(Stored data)
──────────────────────────────

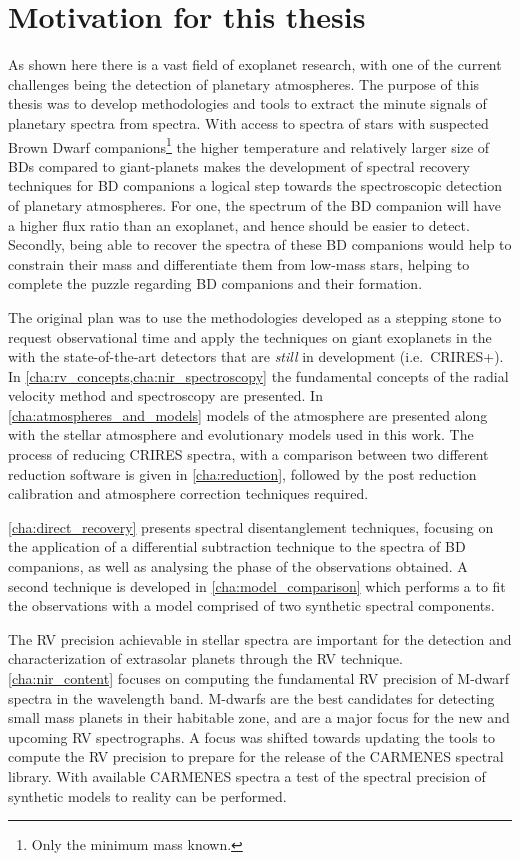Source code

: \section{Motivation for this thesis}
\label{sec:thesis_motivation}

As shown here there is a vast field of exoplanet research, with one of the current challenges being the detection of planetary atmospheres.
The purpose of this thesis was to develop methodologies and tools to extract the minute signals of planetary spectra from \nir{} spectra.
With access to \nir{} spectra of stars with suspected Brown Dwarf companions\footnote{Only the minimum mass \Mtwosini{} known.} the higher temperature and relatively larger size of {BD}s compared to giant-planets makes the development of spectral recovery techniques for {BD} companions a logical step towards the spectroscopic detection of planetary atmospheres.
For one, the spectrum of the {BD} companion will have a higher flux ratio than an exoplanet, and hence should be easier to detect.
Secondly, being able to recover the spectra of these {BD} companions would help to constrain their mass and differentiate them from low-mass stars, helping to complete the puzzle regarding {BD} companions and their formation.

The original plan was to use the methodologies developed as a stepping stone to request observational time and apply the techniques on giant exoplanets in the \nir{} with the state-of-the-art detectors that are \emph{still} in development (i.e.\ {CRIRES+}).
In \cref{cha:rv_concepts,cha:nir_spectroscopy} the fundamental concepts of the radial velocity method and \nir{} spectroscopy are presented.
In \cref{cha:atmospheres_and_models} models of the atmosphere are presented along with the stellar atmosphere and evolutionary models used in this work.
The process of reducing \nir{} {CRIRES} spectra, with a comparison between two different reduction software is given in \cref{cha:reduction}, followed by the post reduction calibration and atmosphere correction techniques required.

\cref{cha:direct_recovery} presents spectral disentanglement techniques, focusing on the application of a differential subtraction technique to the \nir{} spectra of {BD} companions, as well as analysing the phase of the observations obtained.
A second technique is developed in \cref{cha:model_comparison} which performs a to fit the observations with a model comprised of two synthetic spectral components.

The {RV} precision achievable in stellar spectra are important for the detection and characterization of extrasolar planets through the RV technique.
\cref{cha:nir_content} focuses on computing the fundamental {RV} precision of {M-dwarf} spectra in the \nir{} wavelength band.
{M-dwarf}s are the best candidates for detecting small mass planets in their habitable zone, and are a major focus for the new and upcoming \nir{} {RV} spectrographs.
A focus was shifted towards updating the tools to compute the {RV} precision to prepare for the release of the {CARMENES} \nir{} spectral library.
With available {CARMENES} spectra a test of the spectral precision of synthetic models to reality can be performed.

──────────────────────────────

- WORK TO COMPLETE -
Starting at the first line of the records above, set down each line exactly through the one that holds "Secondly, being able". Omit pictures.

- TASK SOLUTION -
Source code

: \section{Motivation for this thesis}
\label{sec:thesis_motivation}

As shown here there is a vast field of exoplanet research, with one of the current challenges being the detection of planetary atmospheres.
The purpose of this thesis was to develop methodologies and tools to extract the minute signals of planetary spectra from \nir{} spectra.
With access to \nir{} spectra of stars with suspected Brown Dwarf companions\footnote{Only the minimum mass \Mtwosini{} known.} the higher temperature and relatively larger size of {BD}s compared to giant-planets makes the development of spectral recovery techniques for {BD} companions a logical step towards the spectroscopic detection of planetary atmospheres.
For one, the spectrum of the {BD} companion will have a higher flux ratio than an exoplanet, and hence should be easier to detect.
Secondly, being able to recover the spectra of these {BD} companions would help to constrain their mass and differentiate them from low-mass stars, helping to complete the puzzle regarding {BD} companions and their formation.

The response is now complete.